Le 29 novembre 2007, par Jeff,
Les idées contenues dans ce texte s’inspirent de deux sources : d’une part, le travail de Alex Kisters et collègues, à Stellenbosch (R. Ward pour son travail de PhD, C. Anthonissen, D. Barrow, M. Vietze pour leurs projets de BSC.Hons – 4e année) ; d’autre part, les idées de Paul Bons (Tübingen), en particulier celles qu’il a présenté lors du Sixth Hutton Symposium on Granitic Rocks (2007).
Dans un article assez populaire de ce site, je discute des différentes étapes de la formation et de la mise en place des granites. J’y explique un modèle qui a été le « paradigme » avec lequel nous raisonnons depuis les années 1990. Or, différentes observations et idées, certaines exposées en Juillet 2007 lors de la conférence Hutton sur les granites, amènent à modifier ou à améliorer un peu ce modèle. Si vous n’êtes pas familiers avec les histoires de formation des plutons, je vous conseille de commencer par aller faire un tout par là, avant de revenir ici. A tout de suite...
Dans le modèle « standard » de mise en place des plutons, on sépare trois étapes : la formation des liquides granitiques (dans les migmatites, ou leurs équivalents) ; leur extraction et leur transport dans la croûte ; leur mise en place sous forme de plutons, qui sont remplis par ces liquides (via des tuyaux de remplissage).

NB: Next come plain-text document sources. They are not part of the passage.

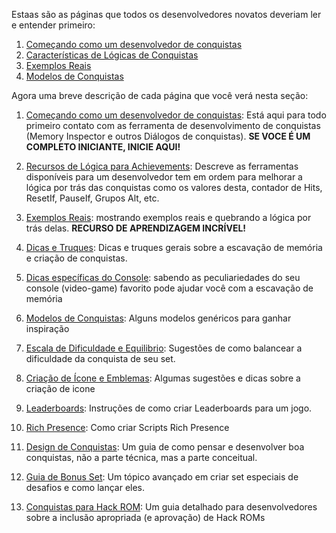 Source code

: Estaas são as páginas que todos os desenvolvedores novatos deveriam ler e entender primeiro:

1. [Começando como um desenvolvedor de conquistas](/pt/developer-docs/getting-started-as-an-achievement-developer)
2. [Características de Lógicas de Conquistas](/pt/orphaned/achievement-logic-features)
3. [Exemplos Reais](/pt/developer-docs/real-examples)
4. [Modelos de Conquistas](/pt/developer-docs/achievement-templates)

Agora uma breve descrição de cada página que você verá nesta seção:

1. [Começando como um desenvolvedor de conquistas](/pt/developer-docs/getting-started-as-an-achievement-developer): Está aqui para todo primeiro contato com as ferramenta de desenvolvimento de conquistas (Memory Inspector e outros Diálogos de conquistas). **SE VOCE É UM COMPLETO INICIANTE, INICIE AQUI!**

2. [Recursos de Lógica para Achievements](/pt/orphaned/achievement-logic-features): Descreve as ferramentas disponíveis para um desenvolvedor tem em ordem para melhorar a lógica por trás das conquistas como os valores desta, contador de Hits, ResetIf, PauseIf, Grupos Alt, etc.

3. [Exemplos Reais](/pt/developer-docs/real-examples): mostrando exemplos reais e quebrando a lógica por trás delas. **RECURSO DE APRENDIZAGEM INCRÍVEL!**

4. [Dicas e Truques](/pt/developer-docs/tips-and-tricks): Dicas e truques gerais sobre a escavação de memória e criação de conquistas.

5. [Dicas específicas do Console](/pt/developer-docs/console-specific-tips): sabendo as peculiariedades do seu console (video-game) favorito pode ajudar você com a escavação de memória

6. [Modelos de Conquistas](/pt/developer-docs/achievement-templates): Alguns modelos genéricos para ganhar inspiração

7. [Escala de Dificuldade e Equilibrio](/pt/developer-docs/difficulty-scale-and-balance): Sugestões de como balancear a dificuldade da conquista de seu set.

8. [Criação de Ícone e Emblemas](/pt/developer-docs/badge-and-icon-creation): Algumas sugestões e dicas sobre a criação de icone

9. [Leaderboards](/pt/developer-docs/leaderboards): Instruções de como criar Leaderboards para um jogo.

10. [Rich Presence](/pt/developer-docs/rich-presence): Como criar Scripts Rich Presence

11. [Design de Conquistas](/pt/developer-docs/achievement-design): Um guia de como pensar e desenvolver boa conquistas, não a parte técnica, mas a parte conceitual.

12. [Guia de Bonus Set](/guidelines/content/subsets): Um tópico avançado em criar set especiais de desafios e como lançar eles.

13. [Conquistas para Hack ROM](/guidelines/content/achievements-for-rom-hacks): Um guia detalhado para desenvolvedores sobre a inclusão apropriada (e aprovação) de Hack ROMs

Or, si on connaît bien des migmatites et qu’on comprend la génération de liquides (et leur extraction) ; si on voit souvent des plutons, et que leur remplissage commence à être connu ; le transfert reste problématique, en particulier parce qu’on ne voit jamais les zones de transfert, la « tuyauterie » qui devrait connecter les migmatites et les plutons.
Dans cette note, je discute comment on peut développer un nouveau modèle de transport des magmas, qui répond à ce problème.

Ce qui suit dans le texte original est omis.